Grazie alle nostre sollecitazioni sono stati finalmente convocati i quadranti con i pendolari, ma la Regione non ha ancora reso pubblico il piano emergenziale che prevede soppressioni e sostituzioni su parecchie linee. Nel frattempo, piano o non piano, la settimana dei pendolari lombardi è stata più nera del solito…

 

 

Lo spettro dei tagli e delle sostituzioni previste su molte linee lombarde si fa sempre più tangibile. Nei giorni scorsi molte testate (e non solo) hanno riportato i numeri e le linee che saranno coinvolte dal cosiddetto piano emergenziale proposto da Trenord e condiviso da Regione Lombardia. Un piano che ancora non è stato reso pubblico e che prevede, a quanto pare, pesanti tagli sulle linee delle province di Mantova, Cremona e Brescia.

 

Per questo motivo il PD è tornato sull’argomento e, durante la seduta di martedì 20 novembre, ha presentato una mozione urgente per chiedere che la Giunta, prima della pubblicazione degli orari dei treni invernali il prossimo 9 dicembre, renda pubblico il fatidico piano con i dettagli, ovvero tempistiche di attuazione, modalità di affidamento del servizio relativo agli autobus sostitutivi e, nel caso specifico della Carnate-Usmate-Seregno, non dismetta la linea.

 

La mozione è stata rinviata in commissione e il mercoledì l’assessorato ai Trasporti ha convocato i quadranti per la prossima settimana: giovedì 29 novembre il quadrante Sud per le linee di Pavia, Lodi, Cremona, Mantova e Milano; martedì 4 dicembre il quadrante Ovest per le linee di Varese, Novara Domodossola Luino e Milano; giovedì 6 dicembre il quadrante Est per le linee di Bergamo Brescia e Milano.

 

Nel frattempo per i pendolari è stata una settimana più nera del solito, moltissime sono state le linee che hanno subito pesanti disagi per guasti e per incidenti, ma l’episodio più grave è accaduto a Parabiago, dove martedì è stato investito un ragazzo e la linea da e verso Varese è stata bloccata fino a notte fonda, senza che sia stato messo a disposizione nessun mezzo sostitutivo e senza alcun tipo di assistenza per i pendolari bloccati a bordo.

 

Quella stessa sera, l’amministratore delegato di Ferrovie dello Stato si diceva pronto ad acquisire Alitalia, concentrarsi un po' di più sul potenziamento del servizio ferroviario regionale no?

 

Un ultimo aggiornamento sulla questione sicurezza.

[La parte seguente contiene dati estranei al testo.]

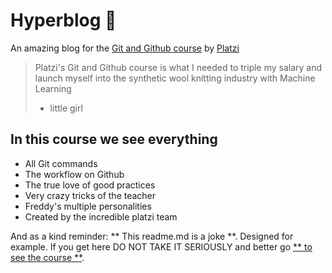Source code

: # Hyperblog 💚
An amazing blog for the [Git and Github course](https://platzi.com/cursos/git-github/ "Git and Github course") by [Platzi](https://platzi.com/ "Platzi ")
> Platzi's Git and Github course is what I needed to triple my salary and launch myself into the synthetic wool knitting industry with Machine Learning
> - little girl

## In this course we see everything
* All Git commands
* The workflow on Github
* The true love of good practices
* Very crazy tricks of the teacher
* Freddy's multiple personalities
* Created by the incredible platzi team

And as a kind reminder: ** This readme.md is a joke **. Designed for example. If you get here DO NOT TAKE IT SERIOUSLY and better go [** to see the course **](https://platzi.com/cursos/git-github/ "to see the course").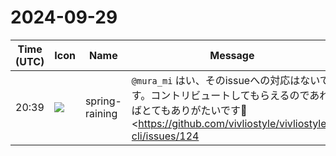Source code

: # 2024-09-29

|Time (UTC)|Icon|Name|Message|
|---|---|---|---|
|20:39|![](https://secure.gravatar.com/avatar/1ac180f0868137292905c311b5fff781.jpg?s=72&d=https%3A%2F%2Fa.slack-edge.com%2Fdf10d%2Fimg%2Favatars%2Fava_0021-72.png)|spring-raining|`@mura_mi` はい、そのissueへの対応はないです。コントリビュートしてもらえるのであればとてもありがたいです🙌<br><https://github.com/vivliostyle/vivliostyle-cli/issues/124|#124> のコメントの時点では深く言及していませんでしたが、求める機能によってはVivliostyle CLIとVFMのどちらにコントリビュートが必要かは検討が必要そうです。このissueでは (VFMではない) 別のMarkdownプロセッサーを使用したいという需要に応えるものですが、たとえば元のVFMに加えて独自のunifiedプロセッサーを加えたい、というような要件であれば、VFM側のAPIにそのようなオプションを追加するほうがシンプルかもしれません<br><blockquote>*About*<br><br>Unfortunately, the current VFM is not a feature-rich Markdown processor like Pandoc. Until VFM matures, I'd like to provide the ability for users to choose any Markdown processor.</blockquote>|

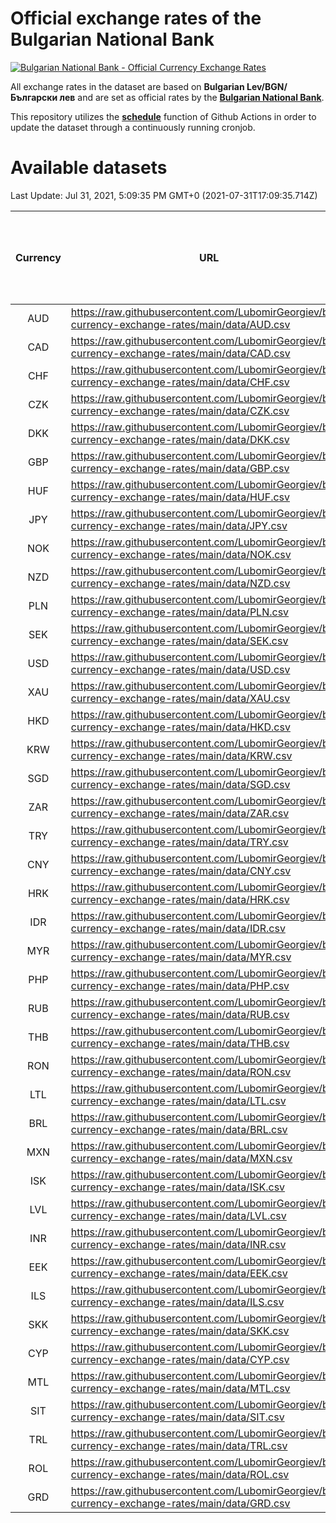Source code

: # Official exchange rates of the Bulgarian National Bank

[![Bulgarian National Bank - Official Currency Exchange Rates](https://github.com/LubomirGeorgiev/bnb-currency-exchange-rates/actions/workflows/update-rates.yml/badge.svg?branch=main)](https://github.com/LubomirGeorgiev/bnb-currency-exchange-rates/actions/workflows/update-rates.yml)

All exchange rates in the dataset are based on **Bulgarian Lev/BGN/Български лев** and are set as official rates by the [**Bulgarian National Bank**](https://www.bnb.bg/Statistics/StExternalSector/StExchangeRates/StERForeignCurrencies/index.htm?toLang=_EN).

This repository utilizes the [**schedule**](https://docs.github.com/en/actions/reference/events-that-trigger-workflows) function of Github Actions in order to update the dataset through a continuously running cronjob.

# Available datasets

<!-- START LINKS (DO NOT EVER FU*ING DELETE THIS COMMENT FOR THE LOVE OF YOUR LIFE!!! IF YOU ARE CURIOS HOW IT WORKS, YOU CAN HAVE A LOOK AT ./src/updateReadme.ts) -->

Last Update: Jul 31, 2021, 5:09:35 PM GMT+0 (2021-07-31T17:09:35.714Z)

| Currency | URL                                                                                             | Number of records | Number of missing days that were filled in |
| :------: | ----------------------------------------------------------------------------------------------- | :---------------: | :----------------------------------------: |
|   AUD    | https://raw.githubusercontent.com/LubomirGeorgiev/bnb-currency-exchange-rates/main/data/AUD.csv |       7847        |                    2421                    |
|   CAD    | https://raw.githubusercontent.com/LubomirGeorgiev/bnb-currency-exchange-rates/main/data/CAD.csv |       7847        |                    2421                    |
|   CHF    | https://raw.githubusercontent.com/LubomirGeorgiev/bnb-currency-exchange-rates/main/data/CHF.csv |       7847        |                    2421                    |
|   CZK    | https://raw.githubusercontent.com/LubomirGeorgiev/bnb-currency-exchange-rates/main/data/CZK.csv |       7847        |                    2421                    |
|   DKK    | https://raw.githubusercontent.com/LubomirGeorgiev/bnb-currency-exchange-rates/main/data/DKK.csv |       7847        |                    2421                    |
|   GBP    | https://raw.githubusercontent.com/LubomirGeorgiev/bnb-currency-exchange-rates/main/data/GBP.csv |       7847        |                    2421                    |
|   HUF    | https://raw.githubusercontent.com/LubomirGeorgiev/bnb-currency-exchange-rates/main/data/HUF.csv |       7847        |                    2421                    |
|   JPY    | https://raw.githubusercontent.com/LubomirGeorgiev/bnb-currency-exchange-rates/main/data/JPY.csv |       7847        |                    2421                    |
|   NOK    | https://raw.githubusercontent.com/LubomirGeorgiev/bnb-currency-exchange-rates/main/data/NOK.csv |       7847        |                    2421                    |
|   NZD    | https://raw.githubusercontent.com/LubomirGeorgiev/bnb-currency-exchange-rates/main/data/NZD.csv |       7847        |                    2421                    |
|   PLN    | https://raw.githubusercontent.com/LubomirGeorgiev/bnb-currency-exchange-rates/main/data/PLN.csv |       7847        |                    2421                    |
|   SEK    | https://raw.githubusercontent.com/LubomirGeorgiev/bnb-currency-exchange-rates/main/data/SEK.csv |       7847        |                    2421                    |
|   USD    | https://raw.githubusercontent.com/LubomirGeorgiev/bnb-currency-exchange-rates/main/data/USD.csv |       7847        |                    2421                    |
|   XAU    | https://raw.githubusercontent.com/LubomirGeorgiev/bnb-currency-exchange-rates/main/data/XAU.csv |       7847        |                    2423                    |
|   HKD    | https://raw.githubusercontent.com/LubomirGeorgiev/bnb-currency-exchange-rates/main/data/HKD.csv |       7545        |                    2330                    |
|   KRW    | https://raw.githubusercontent.com/LubomirGeorgiev/bnb-currency-exchange-rates/main/data/KRW.csv |       7545        |                    2330                    |
|   SGD    | https://raw.githubusercontent.com/LubomirGeorgiev/bnb-currency-exchange-rates/main/data/SGD.csv |       7545        |                    2330                    |
|   ZAR    | https://raw.githubusercontent.com/LubomirGeorgiev/bnb-currency-exchange-rates/main/data/ZAR.csv |       7545        |                    2330                    |
|   TRY    | https://raw.githubusercontent.com/LubomirGeorgiev/bnb-currency-exchange-rates/main/data/TRY.csv |       6027        |                    1860                    |
|   CNY    | https://raw.githubusercontent.com/LubomirGeorgiev/bnb-currency-exchange-rates/main/data/CNY.csv |       5907        |                    1824                    |
|   HRK    | https://raw.githubusercontent.com/LubomirGeorgiev/bnb-currency-exchange-rates/main/data/HRK.csv |       5907        |                    1824                    |
|   IDR    | https://raw.githubusercontent.com/LubomirGeorgiev/bnb-currency-exchange-rates/main/data/IDR.csv |       5907        |                    1824                    |
|   MYR    | https://raw.githubusercontent.com/LubomirGeorgiev/bnb-currency-exchange-rates/main/data/MYR.csv |       5907        |                    1824                    |
|   PHP    | https://raw.githubusercontent.com/LubomirGeorgiev/bnb-currency-exchange-rates/main/data/PHP.csv |       5907        |                    1824                    |
|   RUB    | https://raw.githubusercontent.com/LubomirGeorgiev/bnb-currency-exchange-rates/main/data/RUB.csv |       5907        |                    1824                    |
|   THB    | https://raw.githubusercontent.com/LubomirGeorgiev/bnb-currency-exchange-rates/main/data/THB.csv |       5907        |                    1824                    |
|   RON    | https://raw.githubusercontent.com/LubomirGeorgiev/bnb-currency-exchange-rates/main/data/RON.csv |       5848        |                    1806                    |
|   LTL    | https://raw.githubusercontent.com/LubomirGeorgiev/bnb-currency-exchange-rates/main/data/LTL.csv |       5153        |                    1582                    |
|   BRL    | https://raw.githubusercontent.com/LubomirGeorgiev/bnb-currency-exchange-rates/main/data/BRL.csv |       4937        |                    1527                    |
|   MXN    | https://raw.githubusercontent.com/LubomirGeorgiev/bnb-currency-exchange-rates/main/data/MXN.csv |       4937        |                    1527                    |
|   ISK    | https://raw.githubusercontent.com/LubomirGeorgiev/bnb-currency-exchange-rates/main/data/ISK.csv |       4851        |                    1503                    |
|   LVL    | https://raw.githubusercontent.com/LubomirGeorgiev/bnb-currency-exchange-rates/main/data/LVL.csv |       4788        |                    1468                    |
|   INR    | https://raw.githubusercontent.com/LubomirGeorgiev/bnb-currency-exchange-rates/main/data/INR.csv |       4570        |                    1413                    |
|   EEK    | https://raw.githubusercontent.com/LubomirGeorgiev/bnb-currency-exchange-rates/main/data/EEK.csv |       4000        |                    1226                    |
|   ILS    | https://raw.githubusercontent.com/LubomirGeorgiev/bnb-currency-exchange-rates/main/data/ILS.csv |       3844        |                    1192                    |
|   SKK    | https://raw.githubusercontent.com/LubomirGeorgiev/bnb-currency-exchange-rates/main/data/SKK.csv |       2970        |                    912                     |
|   CYP    | https://raw.githubusercontent.com/LubomirGeorgiev/bnb-currency-exchange-rates/main/data/CYP.csv |       2906        |                    890                     |
|   MTL    | https://raw.githubusercontent.com/LubomirGeorgiev/bnb-currency-exchange-rates/main/data/MTL.csv |       2604        |                    799                     |
|   SIT    | https://raw.githubusercontent.com/LubomirGeorgiev/bnb-currency-exchange-rates/main/data/SIT.csv |       2544        |                    780                     |
|   TRL    | https://raw.githubusercontent.com/LubomirGeorgiev/bnb-currency-exchange-rates/main/data/TRL.csv |       1818        |                    559                     |
|   ROL    | https://raw.githubusercontent.com/LubomirGeorgiev/bnb-currency-exchange-rates/main/data/ROL.csv |       1697        |                    524                     |
|   GRD    | https://raw.githubusercontent.com/LubomirGeorgiev/bnb-currency-exchange-rates/main/data/GRD.csv |        361        |                    109                     |

<!-- END LINKS (DO NOT EVER FU*ING DELETE THIS COMMENT FOR THE LOVE OF YOUR LIFE!!! IF YOU ARE CURIOS HOW IT WORKS, YOU CAN HAVE A LOOK AT ./src/updateReadme.ts) -->
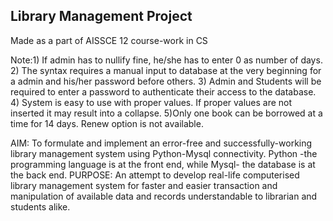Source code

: ## Library Management Project
Made as a part of AISSCE 12 course-work in CS

Note:1) If admin has to nullify fine, he/she has to enter 0 as number of days.
2) The syntax requires a manual input to database at the very beginning for a admin and  his/her password before others.
3) Admin and Students will be required to enter a password to authenticate their access to the database. 
4) System is easy to use with proper values. If proper values are not inserted it may result into a  collapse.
5)Only one book can be borrowed at a time for 14 days. Renew option is not available.


AIM:
To formulate and implement an error-free and successfully-working library 
management system using Python-Mysql connectivity. Python -the 
programming language is at the front end, while Mysql- the database is at the 
back end.
PURPOSE:
An attempt to develop real-life computerised library management system for 
faster and easier transaction and manipulation of available data and records 
understandable to librarian and students alike.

La Regione, tramite le informazioni richieste e fornite da Trenord, fa sapere che l’attuale organico preposto alla sicurezza dei treni è composto da 590 agenti di polizia ferroviaria e da 90 guardie giurate, su tutto il territorio regionale, numeri assolutamente insufficienti per garantire la sicurezza di oltre 2mila km di linea, come ammesso dallo stesso assessore Terzi e ribadito qui da Matteo Piloni che sul tema aveva presentato un interrogazione per avere maggiori informazioni sulle linee cremonesi.